From the records below, transcribe only the lines running from the one with "<li> O método" through the one with "<li> O nível". Keep both of those end lines.

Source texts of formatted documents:

- - -

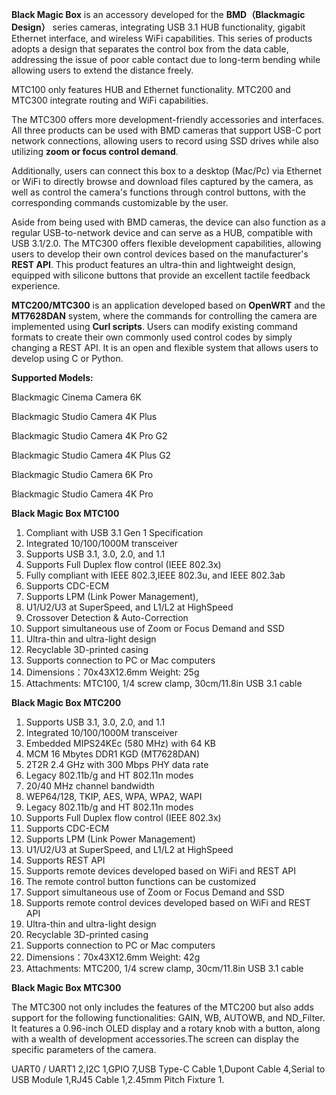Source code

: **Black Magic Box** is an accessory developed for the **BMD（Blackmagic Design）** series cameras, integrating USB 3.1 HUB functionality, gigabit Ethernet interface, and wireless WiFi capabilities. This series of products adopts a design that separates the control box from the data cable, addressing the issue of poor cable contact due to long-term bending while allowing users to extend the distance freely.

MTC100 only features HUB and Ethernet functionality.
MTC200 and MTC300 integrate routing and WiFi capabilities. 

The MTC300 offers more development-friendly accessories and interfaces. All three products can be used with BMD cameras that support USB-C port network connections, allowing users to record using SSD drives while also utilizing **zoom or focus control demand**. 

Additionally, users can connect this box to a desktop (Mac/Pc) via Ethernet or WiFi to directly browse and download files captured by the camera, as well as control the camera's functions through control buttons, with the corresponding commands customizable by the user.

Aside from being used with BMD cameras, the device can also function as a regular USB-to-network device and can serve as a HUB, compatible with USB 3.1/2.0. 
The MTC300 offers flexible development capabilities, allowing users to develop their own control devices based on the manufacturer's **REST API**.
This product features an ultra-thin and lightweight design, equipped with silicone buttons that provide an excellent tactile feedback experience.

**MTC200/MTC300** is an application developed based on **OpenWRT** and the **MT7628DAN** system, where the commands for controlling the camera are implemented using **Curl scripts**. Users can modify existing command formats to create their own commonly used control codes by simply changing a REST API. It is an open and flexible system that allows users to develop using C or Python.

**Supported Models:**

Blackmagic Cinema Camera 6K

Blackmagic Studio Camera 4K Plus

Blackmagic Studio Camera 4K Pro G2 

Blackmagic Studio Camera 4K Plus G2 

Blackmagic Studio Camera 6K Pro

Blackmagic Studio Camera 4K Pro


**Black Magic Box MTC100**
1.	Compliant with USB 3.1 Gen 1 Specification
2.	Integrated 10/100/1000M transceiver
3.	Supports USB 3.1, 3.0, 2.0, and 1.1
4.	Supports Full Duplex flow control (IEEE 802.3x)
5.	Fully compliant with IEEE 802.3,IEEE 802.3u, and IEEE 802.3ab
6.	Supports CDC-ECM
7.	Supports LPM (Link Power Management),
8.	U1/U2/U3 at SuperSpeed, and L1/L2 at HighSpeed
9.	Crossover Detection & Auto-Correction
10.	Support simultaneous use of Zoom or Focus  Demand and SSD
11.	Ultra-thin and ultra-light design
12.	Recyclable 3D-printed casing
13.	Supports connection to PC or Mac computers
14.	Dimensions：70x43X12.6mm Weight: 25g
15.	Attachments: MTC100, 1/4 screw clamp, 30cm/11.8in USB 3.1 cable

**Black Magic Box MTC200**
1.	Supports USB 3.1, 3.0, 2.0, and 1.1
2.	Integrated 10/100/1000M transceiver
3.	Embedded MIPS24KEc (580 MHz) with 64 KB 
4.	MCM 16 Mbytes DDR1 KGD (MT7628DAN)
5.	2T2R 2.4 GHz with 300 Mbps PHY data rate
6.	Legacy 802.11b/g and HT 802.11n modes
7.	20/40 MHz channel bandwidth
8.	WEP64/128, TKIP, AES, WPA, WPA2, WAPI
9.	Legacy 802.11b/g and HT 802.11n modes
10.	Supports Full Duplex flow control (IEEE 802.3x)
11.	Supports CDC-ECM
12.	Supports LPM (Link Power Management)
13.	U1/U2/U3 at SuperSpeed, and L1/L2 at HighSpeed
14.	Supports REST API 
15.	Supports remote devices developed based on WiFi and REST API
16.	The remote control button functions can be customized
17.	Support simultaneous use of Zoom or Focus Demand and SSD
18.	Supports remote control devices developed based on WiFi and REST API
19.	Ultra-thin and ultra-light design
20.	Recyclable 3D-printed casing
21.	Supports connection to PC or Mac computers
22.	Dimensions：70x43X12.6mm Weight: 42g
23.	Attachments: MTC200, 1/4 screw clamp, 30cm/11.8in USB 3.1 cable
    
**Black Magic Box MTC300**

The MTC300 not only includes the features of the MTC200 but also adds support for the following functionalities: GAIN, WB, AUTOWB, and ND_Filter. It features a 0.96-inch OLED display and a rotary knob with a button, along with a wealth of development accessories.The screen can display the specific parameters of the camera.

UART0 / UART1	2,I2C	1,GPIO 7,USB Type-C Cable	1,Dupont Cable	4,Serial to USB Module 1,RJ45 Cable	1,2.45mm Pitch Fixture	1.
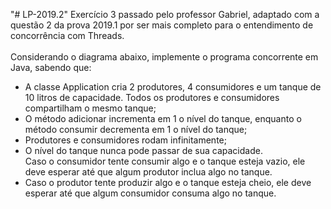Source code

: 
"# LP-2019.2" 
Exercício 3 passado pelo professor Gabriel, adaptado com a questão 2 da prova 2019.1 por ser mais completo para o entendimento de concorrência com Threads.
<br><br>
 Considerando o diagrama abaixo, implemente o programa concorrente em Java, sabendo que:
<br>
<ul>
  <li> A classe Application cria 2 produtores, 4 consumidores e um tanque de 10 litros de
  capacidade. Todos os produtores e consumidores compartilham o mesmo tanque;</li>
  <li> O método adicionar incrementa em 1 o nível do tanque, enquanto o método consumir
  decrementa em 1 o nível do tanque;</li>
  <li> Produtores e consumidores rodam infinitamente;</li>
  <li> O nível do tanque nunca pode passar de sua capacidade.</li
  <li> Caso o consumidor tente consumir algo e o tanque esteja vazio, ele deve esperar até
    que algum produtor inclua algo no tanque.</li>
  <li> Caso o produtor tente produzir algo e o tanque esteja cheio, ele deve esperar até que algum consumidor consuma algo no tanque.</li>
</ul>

- - -

• Result below
  <li> O método adicionar incrementa em 1 o nível do tanque, enquanto o método consumir
  decrementa em 1 o nível do tanque;</li>
  <li> Produtores e consumidores rodam infinitamente;</li>
  <li> O nível do tanque nunca pode passar de sua capacidade.</li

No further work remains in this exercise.